Once the line containing "As it names" is found in the entries below, reproduce it and every line after it, stopping at and including the line containing "of the utmost"; reproduce nothing else, and keep each line exact.

→ **RECORDS PROVIDED**
▼

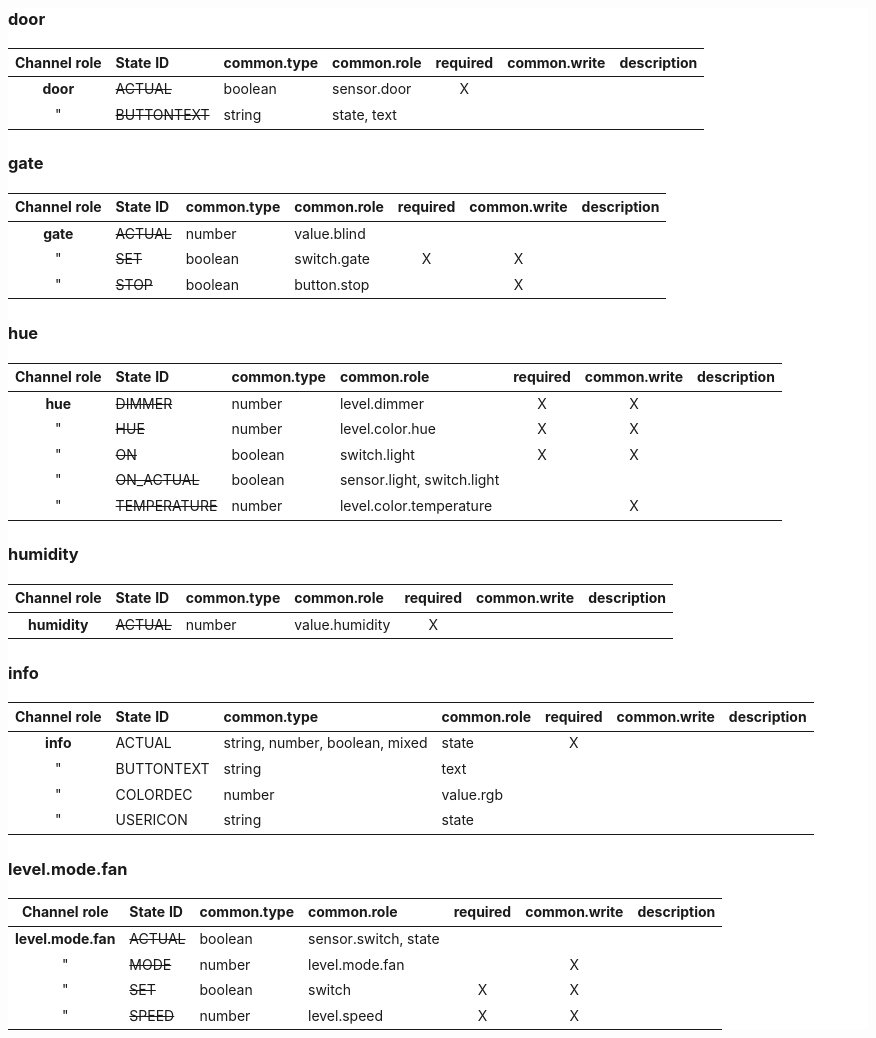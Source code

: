 ### door
| Channel role | State ID | common.type | common.role | required | common.write | description |
| :---: | :--- | :--- | :--- | :---: | :---: | :--- |
| **door** | ~~ACTUAL~~ | boolean | sensor.door | X |  |  |
| " | ~~BUTTONTEXT~~ | string | state, text |  |  |  |

### gate
| Channel role | State ID | common.type | common.role | required | common.write | description |
| :---: | :--- | :--- | :--- | :---: | :---: | :--- |
| **gate** | ~~ACTUAL~~ | number | value.blind |  |  |  |
| " | ~~SET~~ | boolean | switch.gate | X | X |  |
| " | ~~STOP~~ | boolean | button.stop |  | X |  |

### hue
| Channel role | State ID | common.type | common.role | required | common.write | description |
| :---: | :--- | :--- | :--- | :---: | :---: | :--- |
| **hue** | ~~DIMMER~~ | number | level.dimmer | X | X |  |
| " | ~~HUE~~ | number | level.color.hue | X | X |  |
| " | ~~ON~~ | boolean | switch.light | X | X |  |
| " | ~~ON_ACTUAL~~ | boolean | sensor.light, switch.light |  |  |  |
| " | ~~TEMPERATURE~~ | number | level.color.temperature |  | X |  |

### humidity
| Channel role | State ID | common.type | common.role | required | common.write | description |
| :---: | :--- | :--- | :--- | :---: | :---: | :--- |
| **humidity** | ~~ACTUAL~~ | number | value.humidity | X |  |  |

### info
| Channel role | State ID | common.type | common.role | required | common.write | description |
| :---: | :--- | :--- | :--- | :---: | :---: | :--- |
| **info** | ACTUAL | string, number, boolean, mixed | state | X |  |  |
| " | BUTTONTEXT | string | text |  |  |  |
| " | COLORDEC | number | value.rgb |  |  |  |
| " | USERICON | string | state |  |  |  |

### level.mode.fan
| Channel role | State ID | common.type | common.role | required | common.write | description |
| :---: | :--- | :--- | :--- | :---: | :---: | :--- |
| **level.mode.fan** | ~~ACTUAL~~ | boolean | sensor.switch, state |  |  |  |
| " | ~~MODE~~ | number | level.mode.fan |  | X |  |
| " | ~~SET~~ | boolean | switch | X | X |  |
| " | ~~SPEED~~ | number | level.speed | X | X |  |
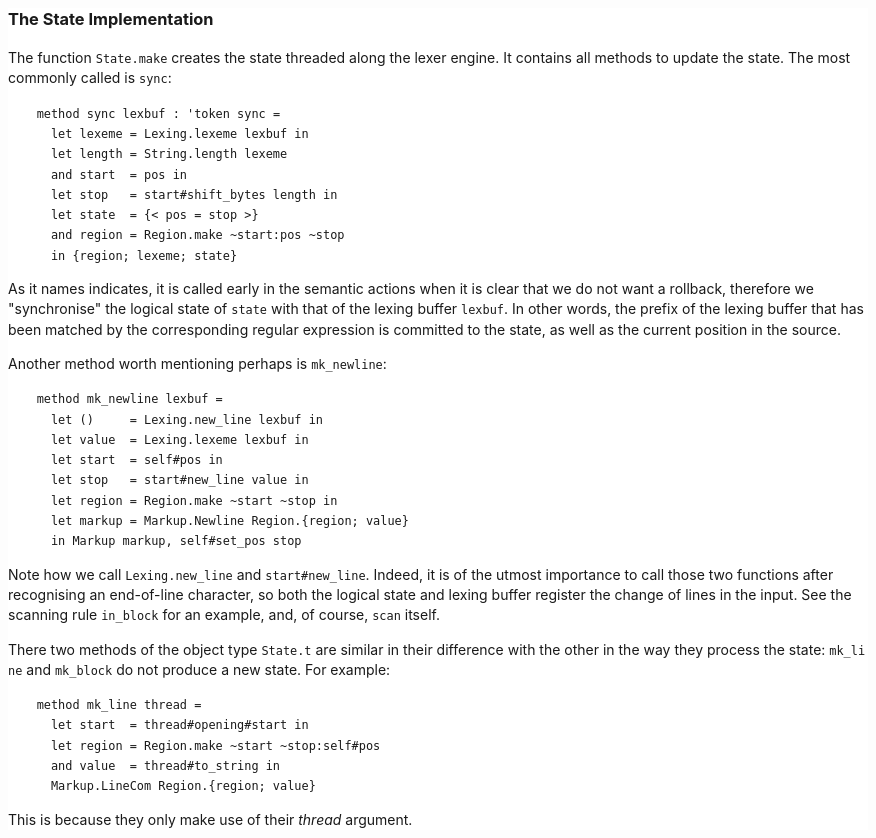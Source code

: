 ### The State Implementation

The function `State.make` creates the state threaded along the lexer
engine. It contains all methods to update the state. The most commonly
called is `sync`:

```
    method sync lexbuf : 'token sync =
      let lexeme = Lexing.lexeme lexbuf in
      let length = String.length lexeme
      and start  = pos in
      let stop   = start#shift_bytes length in
      let state  = {< pos = stop >}
      and region = Region.make ~start:pos ~stop
      in {region; lexeme; state}
```

As it names indicates, it is called early in the semantic actions when
it is clear that we do not want a rollback, therefore we "synchronise"
the logical state of `state` with that of the lexing buffer
`lexbuf`. In other words, the prefix of the lexing buffer that has
been matched by the corresponding regular expression is committed to
the state, as well as the current position in the source.

Another method worth mentioning perhaps is `mk_newline`:

```
    method mk_newline lexbuf =
      let ()     = Lexing.new_line lexbuf in
      let value  = Lexing.lexeme lexbuf in
      let start  = self#pos in
      let stop   = start#new_line value in
      let region = Region.make ~start ~stop in
      let markup = Markup.Newline Region.{region; value}
      in Markup markup, self#set_pos stop
```

Note how we call `Lexing.new_line` and `start#new_line`. Indeed, it is
of the utmost importance to call those two functions after recognising
an end-of-line character, so both the logical state and lexing buffer
register the change of lines in the input. See the scanning rule
`in_block` for an example, and, of course, `scan` itself.

There two methods of the object type `State.t` are similar in their
difference with the other in the way they process the state: `mk_line`
and `mk_block` do not produce a new state. For example:

```
    method mk_line thread =
      let start  = thread#opening#start in
      let region = Region.make ~start ~stop:self#pos
      and value  = thread#to_string in
      Markup.LineCom Region.{region; value}
```

This is because they only make use of their _thread_ argument.
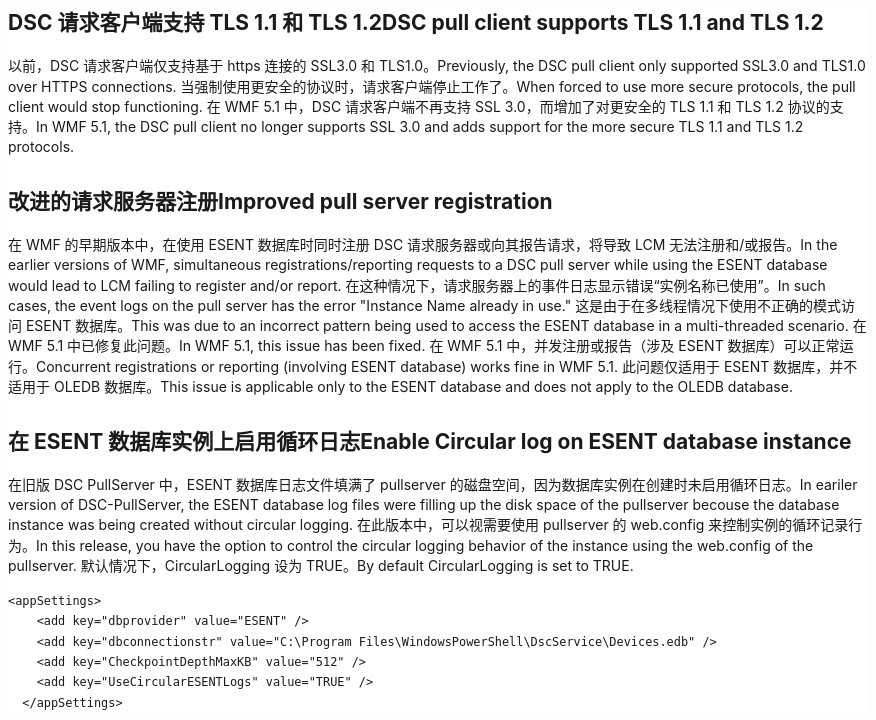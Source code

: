 ## <a name="dsc-pull-client-supports-tls-11-and-tls-12"></a><span data-ttu-id="4b6f3-114">DSC 请求客户端支持 TLS 1.1 和 TLS 1.2</span><span class="sxs-lookup"><span data-stu-id="4b6f3-114">DSC pull client supports TLS 1.1 and TLS 1.2</span></span>
<span data-ttu-id="4b6f3-115">以前，DSC 请求客户端仅支持基于 https 连接的 SSL3.0 和 TLS1.0。</span><span class="sxs-lookup"><span data-stu-id="4b6f3-115">Previously, the DSC pull client only supported SSL3.0 and TLS1.0 over HTTPS connections.</span></span>
<span data-ttu-id="4b6f3-116">当强制使用更安全的协议时，请求客户端停止工作了。</span><span class="sxs-lookup"><span data-stu-id="4b6f3-116">When forced to use more secure protocols, the pull client would stop functioning.</span></span>
<span data-ttu-id="4b6f3-117">在 WMF 5.1 中，DSC 请求客户端不再支持 SSL 3.0，而增加了对更安全的 TLS 1.1 和 TLS 1.2 协议的支持。</span><span class="sxs-lookup"><span data-stu-id="4b6f3-117">In WMF 5.1, the DSC pull client no longer supports SSL 3.0 and adds support for the more secure TLS 1.1 and TLS 1.2 protocols.</span></span>

## <a name="improved-pull-server-registration"></a><span data-ttu-id="4b6f3-118">改进的请求服务器注册</span><span class="sxs-lookup"><span data-stu-id="4b6f3-118">Improved pull server registration</span></span> ##

<span data-ttu-id="4b6f3-119">在 WMF 的早期版本中，在使用 ESENT 数据库时同时注册 DSC 请求服务器或向其报告请求，将导致 LCM 无法注册和/或报告。</span><span class="sxs-lookup"><span data-stu-id="4b6f3-119">In the earlier versions of WMF, simultaneous registrations/reporting requests to a DSC pull server while using the ESENT database would lead to LCM failing to register and/or report.</span></span>
<span data-ttu-id="4b6f3-120">在这种情况下，请求服务器上的事件日志显示错误“实例名称已使用”。</span><span class="sxs-lookup"><span data-stu-id="4b6f3-120">In such cases, the event logs on the pull server has the error "Instance Name already in use."</span></span>
<span data-ttu-id="4b6f3-121">这是由于在多线程情况下使用不正确的模式访问 ESENT 数据库。</span><span class="sxs-lookup"><span data-stu-id="4b6f3-121">This was due to an incorrect pattern being used to access the ESENT database in a multi-threaded scenario.</span></span>
<span data-ttu-id="4b6f3-122">在 WMF 5.1 中已修复此问题。</span><span class="sxs-lookup"><span data-stu-id="4b6f3-122">In WMF 5.1, this issue has been fixed.</span></span>
<span data-ttu-id="4b6f3-123">在 WMF 5.1 中，并发注册或报告（涉及 ESENT 数据库）可以正常运行。</span><span class="sxs-lookup"><span data-stu-id="4b6f3-123">Concurrent registrations or reporting (involving ESENT database) works fine in WMF 5.1.</span></span>
<span data-ttu-id="4b6f3-124">此问题仅适用于 ESENT 数据库，并不适用于 OLEDB 数据库。</span><span class="sxs-lookup"><span data-stu-id="4b6f3-124">This issue is applicable only to the ESENT database and does not apply to the OLEDB database.</span></span>

## <a name="enable-circular-log-on-esent-database-instance"></a><span data-ttu-id="4b6f3-125">在 ESENT 数据库实例上启用循环日志</span><span class="sxs-lookup"><span data-stu-id="4b6f3-125">Enable Circular log on ESENT database instance</span></span>
<span data-ttu-id="4b6f3-126">在旧版 DSC PullServer 中，ESENT 数据库日志文件填满了 pullserver 的磁盘空间，因为数据库实例在创建时未启用循环日志。</span><span class="sxs-lookup"><span data-stu-id="4b6f3-126">In eariler version of DSC-PullServer, the ESENT database log files were filling up the disk space of the pullserver becouse the database instance was being created without circular logging.</span></span> <span data-ttu-id="4b6f3-127">在此版本中，可以视需要使用 pullserver 的 web.config 来控制实例的循环记录行为。</span><span class="sxs-lookup"><span data-stu-id="4b6f3-127">In this release, you have the option to control the circular logging behavior of the instance using the web.config of the pullserver.</span></span> <span data-ttu-id="4b6f3-128">默认情况下，CircularLogging 设为 TRUE。</span><span class="sxs-lookup"><span data-stu-id="4b6f3-128">By default CircularLogging is set to TRUE.</span></span>
```
<appSettings>
    <add key="dbprovider" value="ESENT" />
    <add key="dbconnectionstr" value="C:\Program Files\WindowsPowerShell\DscService\Devices.edb" />
    <add key="CheckpointDepthMaxKB" value="512" />
    <add key="UseCircularESENTLogs" value="TRUE" />
  </appSettings>
```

▲

→ **ANSWER**
As it names indicates, it is called early in the semantic actions when
it is clear that we do not want a rollback, therefore we "synchronise"
the logical state of `state` with that of the lexing buffer
`lexbuf`. In other words, the prefix of the lexing buffer that has
been matched by the corresponding regular expression is committed to
the state, as well as the current position in the source.

Another method worth mentioning perhaps is `mk_newline`:

```
    method mk_newline lexbuf =
      let ()     = Lexing.new_line lexbuf in
      let value  = Lexing.lexeme lexbuf in
      let start  = self#pos in
      let stop   = start#new_line value in
      let region = Region.make ~start ~stop in
      let markup = Markup.Newline Region.{region; value}
      in Markup markup, self#set_pos stop
```

Note how we call `Lexing.new_line` and `start#new_line`. Indeed, it is
of the utmost importance to call those two functions after recognising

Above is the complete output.